Mexico: Townspeople kidnap lawmakers to seek mayor's ouster

SAN CRISTOBAL DE LAS CASAS, Mexico (AP) — A group of indigenous Mexicans kidnapped two lawmakers in the southern state of Chiapas, held them overnight and finally freed them unharmed Thursday after the state congress agreed to replace the mayor of their town.

Legislative President Eduardo Ramirez Aguilar and his colleague Carlos Penagos had met with angry Tzotzil Indians on Wednesday in the cathedral of the city of San Cristobal de las Casas to discuss their grievances against then-Mayor Rosa Perez.

However the group forcibly took the lawmakers into custody and brought them to their highland hamlet of Chenalho, roughing up some aides and damaging cars in the process.

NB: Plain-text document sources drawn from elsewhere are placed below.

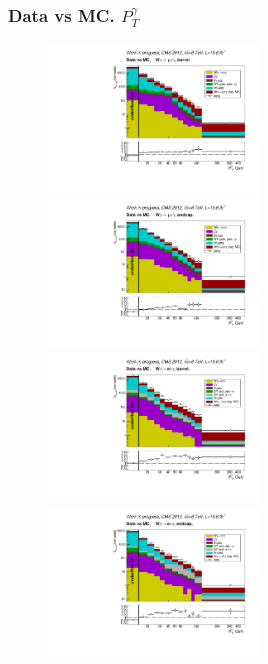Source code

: \begin{frame}\frametitle{Data vs MC. $P_T^{\gamma}$}
\scriptsize
  \begin{figure}[htb]
    \begin{center}
       \includegraphics[width=0.5\textwidth]{../figs/figs_v11/MUON_WGamma/PrepareYields/c_TotalDATAvsMC_Barrel__phoEt.pdf} \includegraphics[width=0.5\textwidth]{../figs/figs_v11/MUON_WGamma/PrepareYields/c_TotalDATAvsMC_Endcap__phoEt.pdf}\\
       \includegraphics[width=0.5\textwidth]{../figs/figs_v11/ELECTRON_WGamma/PrepareYields/c_TotalDATAvsMC_Barrel__phoEt.pdf} \includegraphics[width=0.5\textwidth]{../figs/figs_v11/ELECTRON_WGamma/PrepareYields/c_TotalDATAvsMC_Endcap__phoEt.pdf}\\
    \end{center}
  \end{figure}
\end{frame}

Townspeople tied the men up in a kiosk and threatened to kill them if no agreement was reached.

Ramirez and Penagos were released after the state congress announced that it was installing a new mayor and opening an investigation into Perez.

A state police official who was not authorized to discuss the case publicly and spoke on condition of anonymity said the officials were in good health and back with their families in Tuxtla Gutierrez, the state capital.

The Tzotzil group accuses Perez of corruption, abuse of power, diverting resources for personal enrichment and failing to complete community construction projects.

Perez, the second female mayor to be forced out of office in Chiapas recently, has accused her detractors of not "tolerating that a woman would govern in a traditionalist town where by practice and custom men are usually in command."

Political analyst Carolina Rodriguez said the conflict in Chenalho owes much to the fact that "it's a woman, not a man, who is in charge, and in a region where machismo and religious customs persist, they will always be against women occupying important public positions."

The newly designated substitute mayor, Miguel Santiz Alvarez, is a man.